Changes in Accounting Policies. Effective January 1, 2018, we adopted a comprehensive new revenue recognition standard. The details of the significant changes to our accounting policies resulting from the adoption of the new standard are set out below. We adopted the standard using a modified retrospective method. There was no change in our revenue reported for the three and six months ended June 30, 2017. The adoption of this standard did not have a material impact on our condensed consolidated financial position, reported revenue, results of operations or cash flows as of and for the three or six months ended June 30, 2018.

 

A performance obligation is a promise in a contract to transfer a distinct good or service to the customer, and is the unit of account under ASC 606. A contract’s transaction price is allocated to each distinct performance obligation and recognized as revenue when, or as, the performance obligation is satisfied. Generally speaking, our performance obligations represent a promise to transfer various semiconductor products, and have the same pattern of revenue recognition. Our performance obligations are satisfied at either a point in time, or over time as work progresses. The vast majority of our revenue from products and services is accounted for at a

-13-


 

point in time. Substantially all of our revenue in direct and Distributor sales is recognized at a point in time. Further, the payment terms on our sales are based on negotiations with our customers.

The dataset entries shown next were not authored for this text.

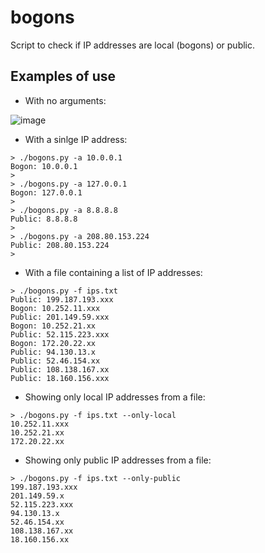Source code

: # bogons
Script to check if IP addresses are local (bogons) or public.

## Examples of use

- With no arguments:

![image](https://user-images.githubusercontent.com/163230/231056559-e725c7fc-736a-4c5b-a872-1bebe8800d38.png)


- With a sinlge IP address:

```shell
> ./bogons.py -a 10.0.0.1
Bogon: 10.0.0.1
>
> ./bogons.py -a 127.0.0.1
Bogon: 127.0.0.1
>
> ./bogons.py -a 8.8.8.8
Public: 8.8.8.8
>
> ./bogons.py -a 208.80.153.224
Public: 208.80.153.224
>
```

- With a file containing a list of IP addresses:

```shell
> ./bogons.py -f ips.txt
Public: 199.187.193.xxx
Bogon: 10.252.11.xxx
Public: 201.149.59.xxx
Bogon: 10.252.21.xx
Public: 52.115.223.xxx
Bogon: 172.20.22.xx
Public: 94.130.13.x
Public: 52.46.154.xx
Public: 108.138.167.xx
Public: 18.160.156.xxx
```

- Showing only local IP addresses from a file:

```shell
> ./bogons.py -f ips.txt --only-local
10.252.11.xxx
10.252.21.xx
172.20.22.xx
```

- Showing only public IP addresses from a file:

```shell
> ./bogons.py -f ips.txt --only-public
199.187.193.xxx
201.149.59.x
52.115.223.xxx
94.130.13.x
52.46.154.xx
108.138.167.xx
18.160.156.xx
```
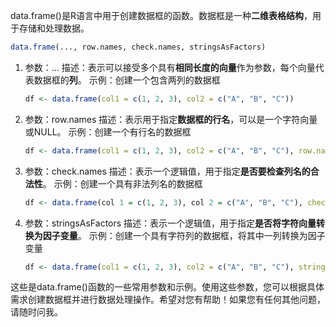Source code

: data.frame()是R语言中用于创建数据框的函数。数据框是一种**二维表格结构**，用于存储和处理数据。
```R
data.frame(..., row.names, check.names, stringsAsFactors)
```

1. 参数：...
   描述：表示可以接受多个具有**相同长度的向量**作为参数，每个向量代表数据框的**列**。
   示例：创建一个包含两列的数据框
   ```R
   df <- data.frame(col1 = c(1, 2, 3), col2 = c("A", "B", "C"))
   ```
2. 参数：row.names
   描述：表示用于指定**数据框的行名**，可以是一个字符向量或NULL。
   示例：创建一个有行名的数据框
   ```R
   df <- data.frame(col1 = c(1, 2, 3), col2 = c("A", "B", "C"), row.names = c("row1", "row2", "row3"))
   ```
3. 参数：check.names
   描述：表示一个逻辑值，用于指定**是否要检查列名的合法性**。
   示例：创建一个具有非法列名的数据框
   ```r
   df <- data.frame(col 1 = c(1, 2, 3), col 2 = c("A", "B", "C"), check.names = FALSE)
   ```
4. 参数：stringsAsFactors
   描述：表示一个逻辑值，用于指定**是否将字符向量转换为因子变量**。
   示例：创建一个具有字符列的数据框，将其中一列转换为因子变量
   ```R
   df <- data.frame(col1 = c(1, 2, 3), col2 = c("A", "B", "C"), stringsAsFactors = TRUE)
   ```

这些是data.frame()函数的一些常用参数和示例。使用这些参数，您可以根据具体需求创建数据框并进行数据处理操作。希望对您有帮助！如果您有任何其他问题，请随时问我。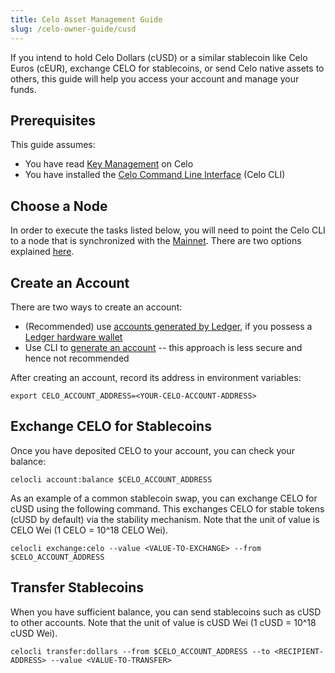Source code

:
 ```yaml
---
title: Celo Asset Management Guide
slug: /celo-owner-guide/cusd
---
```


If you intend to hold Celo Dollars (cUSD) or a similar stablecoin like Celo Euros (cEUR), exchange CELO for stablecoins, or send Celo native assets to others, this guide will help you access your account and manage your funds.

## Prerequisites

This guide assumes:

- You have read [Key Management](/validator-guide/summary) on Celo
- You have installed the [Celo Command Line Interface](../command-line-interface/introduction.md) (Celo CLI)

## Choose a Node

In order to execute the tasks listed below, you will need to point the Celo CLI to a node that is synchronized with the [Mainnet](../getting-started/mainnet). There are two options explained [here](quick-start.md#deployment).

## Create an Account

There are two ways to create an account:

- (Recommended) use [accounts generated by Ledger](ledger.md), if you possess a [Ledger hardware wallet](https://shop.ledger.com/products/ledger-nano-s)
- Use CLI to [generate an account](../getting-started/mainnet/running-a-full-node-in-mainnet#create-an-account-and-get-its-address) -- this approach is less secure and hence not recommended

After creating an account, record its address in environment variables:

```
export CELO_ACCOUNT_ADDRESS=<YOUR-CELO-ACCOUNT-ADDRESS>
```

## Exchange CELO for Stablecoins

Once you have deposited CELO to your account, you can check your balance:

```
celocli account:balance $CELO_ACCOUNT_ADDRESS
```

As an example of a common stablecoin swap, you can exchange CELO for cUSD using the following command. This exchanges CELO for stable tokens (cUSD by default) via the stability mechanism. Note that the unit of value is CELO Wei (1 CELO = 10^18 CELO Wei).

```
celocli exchange:celo --value <VALUE-TO-EXCHANGE> --from $CELO_ACCOUNT_ADDRESS
```

## Transfer Stablecoins

When you have sufficient balance, you can send stablecoins such as cUSD to other accounts. Note that the unit of value is cUSD Wei (1 cUSD = 10^18 cUSD Wei).

```
celocli transfer:dollars --from $CELO_ACCOUNT_ADDRESS --to <RECIPIENT-ADDRESS> --value <VALUE-TO-TRANSFER>
```
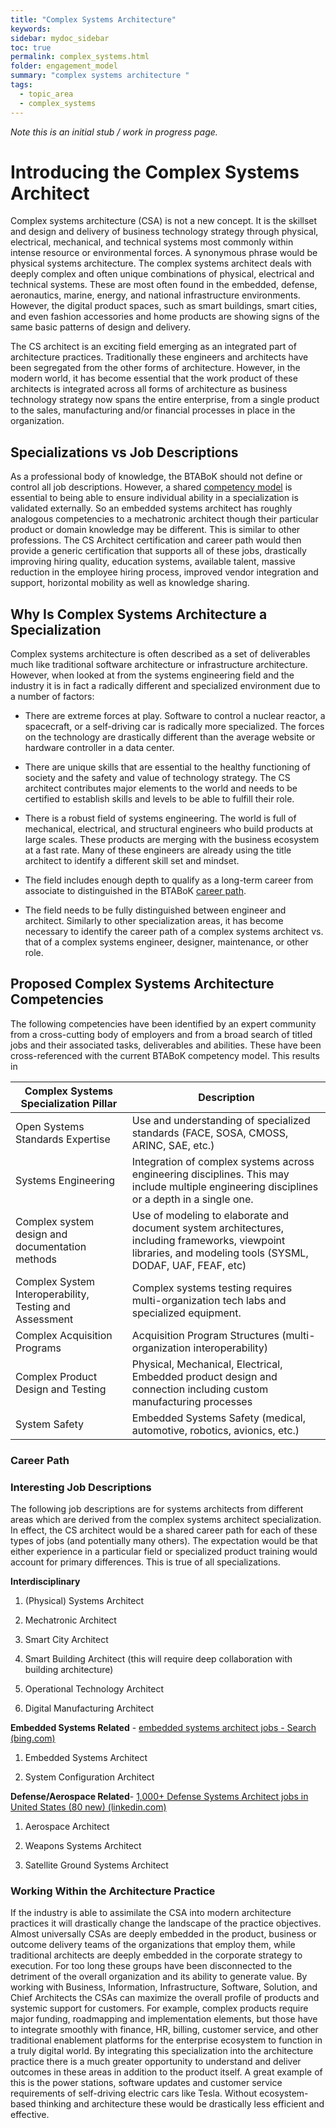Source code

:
 ```yaml
---
title: "Complex Systems Architecture"
keywords: 
sidebar: mydoc_sidebar
toc: true
permalink: complex_systems.html
folder: engagement_model
summary: "complex systems architecture "
tags: 
  - topic_area
  - complex_systems
---
```


*Note this is an initial stub / work in progress page.*

# Introducing the Complex Systems Architect

Complex systems architecture (CSA) is not a new concept. It is the skillset and design and delivery of business technology strategy through physical, electrical, mechanical, and technical systems most commonly within intense resource or environmental forces. A synonymous phrase would be physical systems architecture. The complex systems architect deals with deeply complex and often unique combinations of physical, electrical and technical systems. These are most often found in the embedded, defense, aeronautics, marine, energy, and national infrastructure environments. However, the digital product spaces, such as smart buildings, smart cities, and even fashion accessories and home products are showing signs of the same basic patterns of design and delivery. 

The CS architect is an exciting field emerging as an integrated part of architecture practices. Traditionally these engineers and architects have been segregated from the other forms of architecture. However, in the modern world, it has become essential that the work product of these architects is integrated across all forms of architecture as business technology strategy now spans the entire enterprise, from a single product to the sales, manufacturing and/or financial processes in place in the organization. 

## Specializations vs Job Descriptions

As a professional body of knowledge, the BTABoK should not define or control all job descriptions. However, a shared [competency model](../competency_model/competencies.md) is essential to being able to ensure individual ability in a specialization is validated externally. So an embedded systems architect has roughly analogous competencies to a mechatronic architect though their particular product or domain knowledge may be different. This is similar to other professions. The CS Architect certification and career path would then provide a generic certification that supports all of these jobs, drastically improving hiring quality, education systems, available talent, massive reduction in the employee hiring process, improved vendor integration and support, horizontal mobility as well as knowledge sharing. 

## Why Is Complex Systems Architecture a Specialization

Complex systems architecture is often described as a set of deliverables much like traditional software architecture or infrastructure architecture. However, when looked at from the systems engineering field and the industry it is in fact a radically different and specialized environment due to a number of factors:

- There are extreme forces at play. Software to control a nuclear reactor, a spacecraft, or a self-driving car is radically more specialized. The forces on the technology are drastically different than the average website or hardware controller in a data center. 

- There are unique skills that are essential to the healthy functioning of society and the safety and value of technology strategy. The CS architect contributes major elements to the world and needs to be certified to establish skills and levels to be able to fulfill their role.

- There is a robust field of systems engineering. The world is full of mechanical, electrical, and structural engineers who build products at large scales. These products are merging with the business ecosystem at a fast rate. Many of these engineers are already using the title architect to identify a different skill set and mindset. 

- The field includes enough depth to qualify as a long-term career from associate to distinguished in the BTABoK [career path](../competency_model/career_path.md). 

- The field needs to be fully distinguished between engineer and architect. Similarly to other specialization areas, it has become necessary to identify the career path of a complex systems architect vs. that of a complex systems engineer, designer, maintenance, or other role. 

## Proposed Complex Systems Architecture Competencies

The following competencies have been identified by an expert community from a cross-cutting body of employers and from a broad search of titled jobs and their associated tasks, deliverables and abilities. These have been cross-referenced with the current BTABoK competency model. This results in 

| Complex Systems Specialization Pillar                   | Description                                                                                                                                                  |
| ------------------------------------------------------- | ------------------------------------------------------------------------------------------------------------------------------------------------------------ |
| Open Systems Standards Expertise                        | Use and understanding of specialized standards (FACE, SOSA, CMOSS, ARINC, SAE, etc.)                                                                         |
| Systems Engineering                                     | Integration of complex systems across engineering disciplines. This may include multiple engineering disciplines or a depth in a single one.                 |
| Complex system design and documentation methods         | Use of modeling to elaborate and document system architectures, including frameworks, viewpoint libraries, and modeling tools (SYSML, DODAF, UAF, FEAF, etc) |
| Complex System Interoperability, Testing and Assessment | Complex systems testing requires multi-organization tech labs and specialized equipment.                                                                     |
| Complex Acquisition Programs                            | Acquisition Program Structures (multi-organization interoperability)                                                                                         |
| Complex Product Design and Testing                      | Physical, Mechanical, Electrical, Embedded product design and connection including custom manufacturing processes                                            |
| System Safety                                           | Embedded Systems Safety (medical, automotive, robotics, avionics, etc.)                                                                                      |

### Career Path

### Interesting Job Descriptions

The following job descriptions are for systems architects from different areas which are derived from the complex systems architect specialization. In effect, the CS architect would be a shared career path for each of these types of jobs (and potentially many others). The expectation would be that either experience in a particular field or specialized product training would account for primary differences. This is true of all specializations. 

**Interdisciplinary**

1. (Physical) Systems Architect 

2. Mechatronic Architect

3. Smart City Architect

4. Smart Building Architect (this will require deep collaboration with building architecture)

5. Operational Technology Architect

6. Digital Manufacturing Architect

**Embedded Systems Related** - [embedded systems architect jobs - Search (bing.com)](https://www.bing.com/jobs?q=embedded+systems+architect+jobs&scp=0&rb=0&rc=20&L2=true&c=1)

1. Embedded Systems Architect

2. System Configuration Architect

**Defense/Aerospace Related**- [1,000+ Defense Systems Architect jobs in United States (80 new) (linkedin.com)](https://www.linkedin.com/jobs/defense-systems-architect-jobs?position=1&pageNum=0)

1. Aerospace Architect

2. Weapons Systems Architect

3. Satellite Ground Systems Architect

### Working Within the Architecture Practice

If the industry is able to assimilate the CSA into modern architecture practices it will drastically change the landscape of the practice objectives. Almost universally CSAs are deeply embedded in the product, business or outcome delivery teams of the organizations that employ them, while traditional architects are deeply embedded in the corporate strategy to execution. For too long these groups have been disconnected to the detriment of the overall organization and its ability to generate value. By working with Business, Information, Infrastructure, Software, Solution, and Chief Architects the CSAs can maximize the overall profile of products and systemic support for customers. For example, complex products require major funding, roadmapping and implementation elements, but those have to integrate smoothly with finance, HR, billing, customer service, and other traditional enablement platforms for the enterprise ecosystem to function in a truly digital world. By integrating this specialization into the architecture practice there is a much greater opportunity to understand and deliver outcomes in these areas in addition to the product itself. A great example of this is the power stations, software updates and customer service requirements of self-driving electric cars like Tesla. Without ecosystem-based thinking and architecture these would be drastically less efficient and effective.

Customers can order different types of semiconductors in a single contract (purchase order), and each line on a purchase order represents a separate performance obligation. Depending on the terms of an arrangement, we may also be responsible for shipping and handling activities. In accordance with ASC 606-10-25-18B, we have elected to account for shipping and handling as activities to fulfill our promise to transfer the good(s). As such, shipping and handling activities do not represent a separate performance obligation, and are accrued as a fulfillment cost. Further, although we offer warranties on our products, our warranties are considered to be assurance-type in nature and do not cover anything beyond ensuring that the product is functioning as intended. Based on the guidance in ASC 606, assurance-type warranties do not represent separate performance obligations; therefore, the primary performance obligation in the majority of our contracts is the delivery of a specific good through the purchase order submitted by our customer.

We record allowances/reserves for a number of items.  The following items are the largest dollar items for which we record allowances/reserves with ship and debit making up the vast majority: (i) ship and debit, which arise when we issue credit to certain distributors upon their shipments to their end customers; (ii) stock rotation, which are contractual obligations that permit certain distributors, up to four times a year, to return a portion of their inventory based on historical shipments to them in exchange for an equal and offsetting order; and (iii) price protection, which arise when market conditions cause average selling prices to decrease and we issue credit to certain distributors on their inventory. Ship and debit reserves are recorded as a reduction to net sales with a corresponding reduction to accounts receivable. Stock rotation reserves are recorded as a reduction to net sales. Price protection reserves are recorded as a reduction to net sales with a corresponding increase in accrued liabilities.

We also assess our customer’s ability and intention to pay, which is based on a variety of factors including our customer’s historical payment experience, their financial condition and the condition of the global economy and financial markets. Payment terms and conditions typically vary depending on negotiations with the customer.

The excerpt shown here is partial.